Index  Comments

As a form of practice, and as I'll be needing SHA1 for potential future work, I've decided to create my own implementations across my three main languages. The second implementation I'll be showcasing is written in Ada with, a ninety-one line package specification, and of a one hundred and eighty-two line package body. This is the largest Ada program I've written so far and was good practice.

This program is licensed under the GNU Affero General Public License version three.

Firstly, I will explain the preferred method of using this package. It is expected that perhaps the package will only be WITHed and not USEd and the naming convention was chosen to support such usage. It is most clear to use SHA1.Hash as opposed to simply Hash and this is preferable to embedding that SHA1 in the name of the subprogram; even if the package is USEd, it's advisable to continue to refer to at least SHA1.Hash in this way.

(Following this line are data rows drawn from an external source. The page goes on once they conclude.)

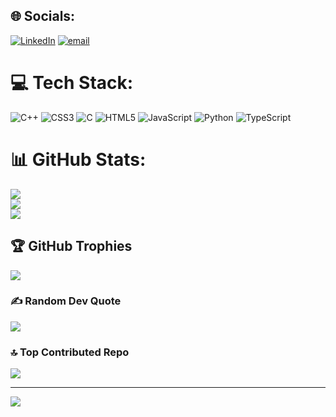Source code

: 
## 🌐 Socials:
 [![LinkedIn](https://img.shields.io/badge/LinkedIn-%230077B5.svg?logo=linkedin&logoColor=white)](https://linkedin.com/in/mayankgupta2049) [![email](https://img.shields.io/badge/Email-D14836?logo=gmail&logoColor=white)](mailto:mayank.20245057@gmail.com) 

# 💻 Tech Stack:
![C++](https://img.shields.io/badge/c++-%2300599C.svg?style=for-the-badge&logo=c%2B%2B&logoColor=white) ![CSS3](https://img.shields.io/badge/css3-%231572B6.svg?style=for-the-badge&logo=css3&logoColor=white) ![C](https://img.shields.io/badge/c-%2300599C.svg?style=for-the-badge&logo=c&logoColor=white) ![HTML5](https://img.shields.io/badge/html5-%23E34F26.svg?style=for-the-badge&logo=html5&logoColor=white) ![JavaScript](https://img.shields.io/badge/javascript-%23323330.svg?style=for-the-badge&logo=javascript&logoColor=%23F7DF1E) ![Python](https://img.shields.io/badge/python-3670A0?style=for-the-badge&logo=python&logoColor=ffdd54) ![TypeScript](https://img.shields.io/badge/typescript-%23007ACC.svg?style=for-the-badge&logo=typescript&logoColor=white)
# 📊 GitHub Stats:
![](https://github-readme-stats.vercel.app/api?username=geeky-may&theme=dark&hide_border=false&include_all_commits=false&count_private=false)<br/>
![](https://nirzak-streak-stats.vercel.app/?user=geeky-may&theme=dark&hide_border=false)<br/>
![](https://github-readme-stats.vercel.app/api/top-langs/?username=geeky-may&theme=dark&hide_border=false&include_all_commits=false&count_private=false&layout=compact)

## 🏆 GitHub Trophies
![](https://github-profile-trophy.vercel.app/?username=geeky-may&theme=radical&no-frame=true&no-bg=false&margin-w=4)

### ✍️ Random Dev Quote
![](https://quotes-github-readme.vercel.app/api?type=horizontal&theme=radical)

### 🔝 Top Contributed Repo
![](https://github-contributor-stats.vercel.app/api?username=geeky-may&limit=5&theme=dark&combine_all_yearly_contributions=true)

---
[![](https://visitcount.itsvg.in/api?id=geeky-may&icon=0&color=0)](https://visitcount.itsvg.in)

<!-- Proudly created with GPRM ( https://gprm.itsvg.in ) -->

Secondly, the types defined will be explained. The most important types of this package are Status, Digest, Word, Word_Array, and Word_Block; these correspond to the intermediate SHA1 state, the final result, the basic unit of the algorithm, an array thereof, and an array subtype corresponding to the block which the algorithm is defined in terms of. There are also Bit, Octet, and two array types of each and those are only used for return types of conversion functions. The number types are modular and I've considered using the Interfaces.Unsigned_n types in their place. I've considered a subtype of Integer which could be used to limit message sizes to the 2**64 limit, but this seems in practice unreasonable and unnecessary and so the subprograms will merely ignore message sizes greater. Those Status and Digest types are internally the same; I grew fond of the notion of differing types, which I believe reduces the likelihood of some errors, and so Status is used for intermediate calculation, with Digest being used as a final result and unable to be converted back.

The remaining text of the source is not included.